Who would have thought that the greatest piece of parenting advice would come from the never-respected Rodney Dangerfield: “The best thing about kids…is making them.” I may not remember when I made mine, but since he was born, fatherhood has been one of the biggest challenges I’ve ever faced—but one that brings me joy.
When my son was born, his cries were like gale-force winds tearing through our apartment, his squirms like a baby octopus trying to slip out of a straightjacket—damn you, burrito-style swaddle! And because human beings are born with a hierarchy of attachment, his mother was style No. 1 and I was a distant No. 2, cleaning up his number two.
There were plenty of times I paced the floor holding my infant son, wondering if something was wrong with him, resorting to tactics that worked for my wife but somehow failed me. I went so far as to record her voice singing his favorite lullaby: Kenny Rogers’ “The Gambler.”
My feelings of ineptitude gave way to despair, then anger. But knowing when to fold ’em isn’t an option for a dad. Instead, I had to double-down and rethink my role as a nurturer and open up to emotional vulnerability and discomfort—his and mine.
Understand the struggle
Between the ages of 18 months and 3 years old, toddlers are like mini MMA fighters. They hit, kick, and push their way through situations that obstruct their needs and wants.
Instead of meeting this seemingly aggressive but absolutely normal behavior with forced apologies, empty threats, or, worse, physical punishment, try to grasp the emotional needs that are driving this behavior and you’ll create positive conditions that will help your child thrive at every age and stage.
This can be tough because, according to child psychologist Laura Markham, Ph.D., author of Peaceful Parents, Happy Kids and founder of the lifesaving website Aha! Parenting, dads tend to shut down their emotions. “They’re often scared by feelings because they don’t know if they can calm them.”
Her mission: coaching fathers to tolerate these feelings. “You say to your child, ‘You wish Mom were here? I miss her, too. But I’m here.

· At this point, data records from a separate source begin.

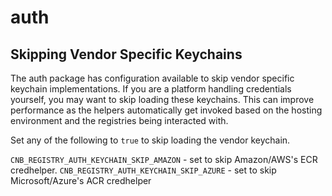 # auth

## Skipping Vendor Specific Keychains

The auth package has configuration available to skip vendor specific keychain implementations. If you are a platform handling credentials yourself, you may want to skip loading these keychains. This can improve performance as the helpers automatically get invoked based on the hosting environment and the registries being interacted with.

Set any of the following to `true` to skip loading the vendor keychain.

`CNB_REGISTRY_AUTH_KEYCHAIN_SKIP_AMAZON` - set to skip Amazon/AWS's ECR credhelper.
`CNB_REGISTRY_AUTH_KEYCHAIN_SKIP_AZURE` - set to skip Microsoft/Azure's ACR credhelper

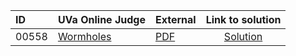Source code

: | ID | UVa Online Judge | External | Link to solution |
|:---|:---|:---|:---:|
| 00558 | [Wormholes](https://onlinejudge.org/index.php?option=com_onlinejudge&Itemid=8&page=show_problem&category=0&problem=499) | [PDF](https://onlinejudge.org/external/5/558.pdf) | [Solution](https%3A//github.com/versenyi98/programming-contests/tree/master/UVa%20Online%20Judge/00558%2520-%2520Wormholes)|
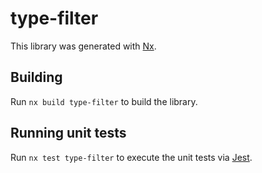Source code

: # type-filter

This library was generated with [Nx](https://nx.dev).

## Building

Run `nx build type-filter` to build the library.

## Running unit tests

Run `nx test type-filter` to execute the unit tests via [Jest](https://jestjs.io).
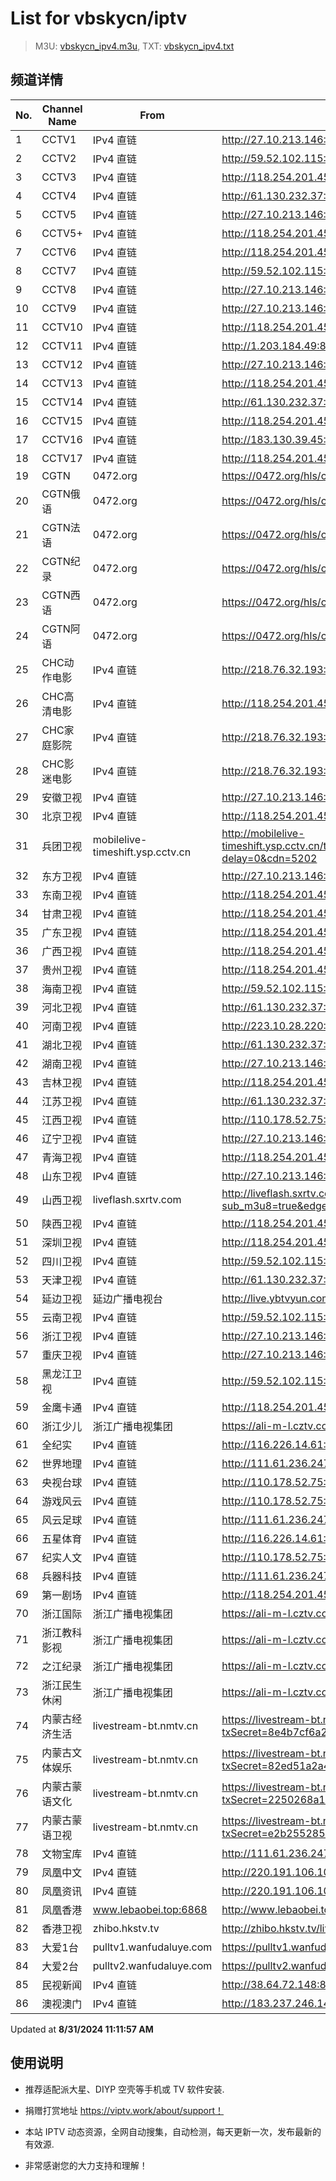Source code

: # List for **vbskycn/iptv**

> M3U: [vbskycn_ipv4.m3u](./vbskycn_ipv4.m3u ), TXT: [vbskycn_ipv4.txt](./txt/vbskycn_ipv4.txt )

## 频道详情

| No. | Channel Name | From | Source |
| --- | ------------ | ---- | ------ |
| 1 | CCTV1 | IPv4 直链 | <http://27.10.213.146:8001/udp/225.0.4.74:7980> |
| 2 | CCTV2 | IPv4 直链 | <http://59.52.102.115:8888/udp/239.252.220.183:5140> |
| 3 | CCTV3 | IPv4 直链 | <http://118.254.201.45:8888/udp/239.76.246.153:1234> |
| 4 | CCTV4 | IPv4 直链 | <http://61.130.232.37:8889/udp/233.50.200.101:5140> |
| 5 | CCTV5 | IPv4 直链 | <http://27.10.213.146:8001/udp/225.0.4.143:7980> |
| 6 | CCTV5+ | IPv4 直链 | <http://118.254.201.45:8888/udp/239.76.246.168:1234> |
| 7 | CCTV6 | IPv4 直链 | <http://118.254.201.45:8888/udp/239.76.246.156:1234> |
| 8 | CCTV7 | IPv4 直链 | <http://59.52.102.115:8888/udp/239.252.220.185:5140> |
| 9 | CCTV8 | IPv4 直链 | <http://27.10.213.146:8001/udp/225.0.4.137:7980> |
| 10 | CCTV9 | IPv4 直链 | <http://27.10.213.146:8001/udp/225.0.4.131:7980> |
| 11 | CCTV10 | IPv4 直链 | <http://118.254.201.45:8888/udp/239.76.246.160:1234> |
| 12 | CCTV11 | IPv4 直链 | <http://1.203.184.49:8888/udp/225.1.8.73:8120> |
| 13 | CCTV12 | IPv4 直链 | <http://27.10.213.146:8001/udp/225.0.4.129:7980> |
| 14 | CCTV13 | IPv4 直链 | <http://118.254.201.45:8888/udp/239.76.246.93:1234> |
| 15 | CCTV14 | IPv4 直链 | <http://61.130.232.37:8889/udp/233.50.200.103:5140> |
| 16 | CCTV15 | IPv4 直链 | <http://118.254.201.45:8888/udp/239.76.245.252:1234> |
| 17 | CCTV16 | IPv4 直链 | <http://183.130.39.45:8889/udp/233.50.200.112:5140> |
| 18 | CCTV17 | IPv4 直链 | <http://118.254.201.45:8888/udp/239.76.245.238:1234> |
| 19 | CGTN | 0472.org | <https://0472.org/hls/cgtn.m3u8> |
| 20 | CGTN俄语 | 0472.org | <https://0472.org/hls/cgtne.m3u8> |
| 21 | CGTN法语 | 0472.org | <https://0472.org/hls/cgtnf.m3u8> |
| 22 | CGTN纪录 | 0472.org | <https://0472.org/hls/cgtnd.m3u8> |
| 23 | CGTN西语 | 0472.org | <https://0472.org/hls/cgtnx.m3u8> |
| 24 | CGTN阿语 | 0472.org | <https://0472.org/hls/cgtna.m3u8> |
| 25 | CHC动作电影 | IPv4 直链 | <http://218.76.32.193:9901/tsfile/live/1020_1.m3u8> |
| 26 | CHC高清电影 | IPv4 直链 | <http://118.254.201.45:8888/udp/239.76.245.242:1234> |
| 27 | CHC家庭影院 | IPv4 直链 | <http://218.76.32.193:9901/tsfile/live/1018_1.m3u8> |
| 28 | CHC影迷电影 | IPv4 直链 | <http://218.76.32.193:9901/tsfile/live/1019_1.m3u8> |
| 29 | 安徽卫视 | IPv4 直链 | <http://27.10.213.146:8001/udp/225.0.4.133:7980> |
| 30 | 北京卫视 | IPv4 直链 | <http://118.254.201.45:8888/udp/239.76.246.184:1234> |
| 31 | 兵团卫视 | mobilelive-timeshift.ysp.cctv.cn | <http://mobilelive-timeshift.ysp.cctv.cn/timeshift/ysp/2022606701/timeshift.m3u8?delay=0&cdn=5202> |
| 32 | 东方卫视 | IPv4 直链 | <http://27.10.213.146:8001/udp/225.0.4.80:7980> |
| 33 | 东南卫视 | IPv4 直链 | <http://118.254.201.45:8888/udp/239.76.245.190:1234> |
| 34 | 甘肃卫视 | IPv4 直链 | <http://118.254.201.45:8888/udp/239.76.246.94:1234> |
| 35 | 广东卫视 | IPv4 直链 | <http://118.254.201.45:8888/udp/239.76.245.189:1234> |
| 36 | 广西卫视 | IPv4 直链 | <http://118.254.201.45:8888/udp/239.76.254.54:9000> |
| 37 | 贵州卫视 | IPv4 直链 | <http://118.254.201.45:8888/udp/239.76.245.198:1234> |
| 38 | 海南卫视 | IPv4 直链 | <http://59.52.102.115:8888/udp/239.252.219.178:5140> |
| 39 | 河北卫视 | IPv4 直链 | <http://61.130.232.37:8889/udp/233.50.200.105:5140> |
| 40 | 河南卫视 | IPv4 直链 | <http://223.10.28.220:8084/udp/239.1.1.34:8034> |
| 41 | 湖北卫视 | IPv4 直链 | <http://61.130.232.37:8889/udp/233.50.200.147:5140> |
| 42 | 湖南卫视 | IPv4 直链 | <http://27.10.213.146:8001/udp/225.0.4.75:7980> |
| 43 | 吉林卫视 | IPv4 直链 | <http://118.254.201.45:8888/udp/239.76.246.201:1234> |
| 44 | 江苏卫视 | IPv4 直链 | <http://61.130.232.37:8889/udp/233.50.200.144:5140> |
| 45 | 江西卫视 | IPv4 直链 | <http://110.178.52.75:8084/udp/239.1.1.52:8052> |
| 46 | 辽宁卫视 | IPv4 直链 | <http://27.10.213.146:8001/udp/225.0.4.98:7980> |
| 47 | 青海卫视 | IPv4 直链 | <http://118.254.201.45:8888/udp/239.76.254.132:9000> |
| 48 | 山东卫视 | IPv4 直链 | <http://27.10.213.146:8001/udp/225.0.4.199:7980> |
| 49 | 山西卫视 | liveflash.sxrtv.com | <http://liveflash.sxrtv.com/live/sxwshd.m3u8?sub_m3u8=true&edge_slice=true> |
| 50 | 陕西卫视 | IPv4 直链 | <http://118.254.201.45:8888/udp/239.76.254.76:9000> |
| 51 | 深圳卫视 | IPv4 直链 | <http://118.254.201.45:8888/udp/239.76.246.188:1234> |
| 52 | 四川卫视 | IPv4 直链 | <http://59.52.102.115:8888/udp/239.252.220.93:5140> |
| 53 | 天津卫视 | IPv4 直链 | <http://61.130.232.37:8889/udp/233.50.200.104:5140> |
| 54 | 延边卫视 | 延边广播电视台 | <http://live.ybtvyun.com/video/s10006-44f040627ca1/index.m3u8> |
| 55 | 云南卫视 | IPv4 直链 | <http://59.52.102.115:8888/udp/239.252.219.185:5140> |
| 56 | 浙江卫视 | IPv4 直链 | <http://27.10.213.146:8001/udp/225.0.4.81:7980> |
| 57 | 重庆卫视 | IPv4 直链 | <http://27.10.213.146:8001/udp/225.0.4.187:7980> |
| 58 | 黑龙江卫视 | IPv4 直链 | <http://59.52.102.115:8888/udp/239.252.219.211:5140> |
| 59 | 金鹰卡通 | IPv4 直链 | <http://118.254.201.45:8888/udp/239.76.245.120:1234> |
| 60 | 浙江少儿 | 浙江广播电视集团 | <https://ali-m-l.cztv.com/channels/lantian/channel008/1080p.m3u8> |
| 61 | 全纪实 | IPv4 直链 | <http://116.226.14.61:4022/udp/239.45.3.135:5140> |
| 62 | 世界地理 | IPv4 直链 | <http://111.61.236.247:9081/hls/62/index.m3u8> |
| 63 | 央视台球 | IPv4 直链 | <http://110.178.52.75:8084/udp/239.1.1.100:8100> |
| 64 | 游戏风云 | IPv4 直链 | <http://110.178.52.75:8084/udp/239.1.1.83:8083> |
| 65 | 风云足球 | IPv4 直链 | <http://111.61.236.247:9081/hls/58/index.m3u8> |
| 66 | 五星体育 | IPv4 直链 | <http://116.226.14.61:4022/udp/239.45.3.210:5140> |
| 67 | 纪实人文 | IPv4 直链 | <http://110.178.52.75:8084/udp/239.1.1.45:8045> |
| 68 | 兵器科技 | IPv4 直链 | <http://111.61.236.247:9081/hls/61/index.m3u8> |
| 69 | 第一剧场 | IPv4 直链 | <http://118.254.201.45:8888/udp/239.76.254.49:9000> |
| 70 | 浙江国际 | 浙江广播电视集团 | <https://ali-m-l.cztv.com/channels/lantian/channel010/1080p.m3u8> |
| 71 | 浙江教科影视 | 浙江广播电视集团 | <https://ali-m-l.cztv.com/channels/lantian/channel004/1080p.m3u8> |
| 72 | 之江纪录 | 浙江广播电视集团 | <https://ali-m-l.cztv.com/channels/lantian/channel012/1080p.m3u8> |
| 73 | 浙江民生休闲 | 浙江广播电视集团 | <https://ali-m-l.cztv.com/channels/lantian/channel006/1080p.m3u8> |
| 74 | 内蒙古经济生活 | livestream-bt.nmtv.cn | <https://livestream-bt.nmtv.cn/nmtv/2317general.m3u8?txSecret=8e4b7cf6a2c8a75f74aef1a8a07cef43&txTime=771E8800> |
| 75 | 内蒙古文体娱乐 | livestream-bt.nmtv.cn | <https://livestream-bt.nmtv.cn/nmtv/2319general.m3u8?txSecret=82ed51a2a4cbf85b62fec8ef2bfe4529&txTime=771E8800> |
| 76 | 内蒙古蒙语文化 | livestream-bt.nmtv.cn | <https://livestream-bt.nmtv.cn/nmtv/2321general.m3u8?txSecret=2250268a1d326dbbc4cbf0ba32649ca5&txTime=771E8800> |
| 77 | 内蒙古蒙语卫视 | livestream-bt.nmtv.cn | <https://livestream-bt.nmtv.cn/nmtv/2315general.m3u8?txSecret=e2b255285dd119a92c8aa5cdf00f8b84&txTime=771EF880> |
| 78 | 文物宝库 | IPv4 直链 | <http://111.61.236.247:9081/hls/64/index.m3u8> |
| 79 | 凤凰中文 | IPv4 直链 | <http://220.191.106.108:55555/udp/233.50.200.42:5140> |
| 80 | 凤凰资讯 | IPv4 直链 | <http://220.191.106.108:55555/udp/233.50.200.192:5140> |
| 81 | 凤凰香港 | www.lebaobei.top:6868 | <http://www.lebaobei.top:6868/udp/239.255.30.123:8231> |
| 82 | 香港卫视 | zhibo.hkstv.tv | <http://zhibo.hkstv.tv/livestream/mutfysrq/playlist.m3u8> |
| 83 | 大爱1台 | pulltv1.wanfudaluye.com | <https://pulltv1.wanfudaluye.com/live/tv1.m3u8> |
| 84 | 大爱2台 | pulltv2.wanfudaluye.com | <https://pulltv2.wanfudaluye.com/live/tv2.m3u8> |
| 85 | 民视新闻 | IPv4 直链 | <http://38.64.72.148:80/hls/modn/list/4012/chunklist1.m3u8> |
| 86 | 澳视澳门 | IPv4 直链 | <http://183.237.246.14:9931/tsfile/live/1039_1.m3u8> |

Updated at **8/31/2024 11:11:57 AM**

## 使用说明

- 推荐适配派大星、DIYP 空壳等手机或 TV 软件安装.

- 捐赠打赏地址 <https://viptv.work/about/support！>

- 本站 IPTV 动态资源，全网自动搜集，自动检测，每天更新一次，发布最新的有效源.

- 非常感谢您的大力支持和理解！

I’m your dad. I’m going to care for you because that’s what daddies do. Cry as much as you want; show me how upset you are. I’ve got this. I’ve got you. You’re OK.’ ”
And in situations where your toddler grabs, pushes, or doesn’t use words, it’s important to understand “that young children have limitations in self-regulation and in reasoning,” Markham says.
If you, as a father-nurturer, meet your kid’s needs with empathy and understand the developmental stages he or she will go through from the get-go, you’ll be impacting this father–child relationship for a lifetime.
Understanding your child’s development will foster building a lifetime bond of his feeling comfortable coming to you for advice and help.
Be the hero, not the villain
Understanding a child’s limitations doesn’t give that child a free pass to behave in ways that can hurt another child, but it does give us insight into how to coach kids through social challenges and set limits that foster greater cooperation in the long run.
Taking on the role of an authoritarian and enforcer rather than our child’s champion erodes that relationship. Ultimately, Markham points out, “you are your child’s protector, and your child doesn’t deserve to be shamed.” This includes actions like punishing a child on the playground (for example, the poor use of time-outs) for the sake of satisfying other parents’ expectations.
“It’s often hard to get a strong-willed child into a time-out without a power struggle. The cost to your relationship is so huge. That’s when you find kids acting out over and over again.”
We’ve all heard the term “acting out”—when repressed emotions bust through and manifest in undesirable behavior. But here’s the kicker: Kids stop acting out only if their underlying feelings are validated. During a time-out, Markham says, a child isn’t befriending those feelings and learning to manage them. Instead, she suggests, engaging your son or daughter in physical play before heading off to the playground to release tension through laughter, which increases endorphins that trigger positive feelings in the body.
The kind of rough-and-tumble play that dads typically engage in has long-term benefits. In his comprehensive report, Fathering and Mothering with Boys and Girls—the Example of Fathers’ Physical Play, researcher Richard Fletcher states physical play lets boys “manage aggressive impulses,” as opposed to “being punished for transgressions” because “the father provides safety for his son to explore his physical power.” This benefits girls too, as physical play helps them become more active and can influence their self-image.
The power of nuturing
My son’s now a whip-smart 5-year-old who loves Star Wars, leaping from the highest point of the playground and building with Legos. Sure, he looks to me for wrestling and roughhousing, but I know that the foundation of our relationship rests on his confidence that he can come to me for comfort.
Interestingly, this also impacts my relationship with my wife.
“A protector isn’t just fierce, he’s also nurturing,” says Markham. “When a woman sees that in a man, that’s who she wants to father her children. Every woman who watches a man nurturing a child says, ‘Oh, that’s a man I want to be with.’”
Conceiving my son was probably fun, but it’s the countless memories I’ve made with him, by forging a relationship since birth, that I cherish the most.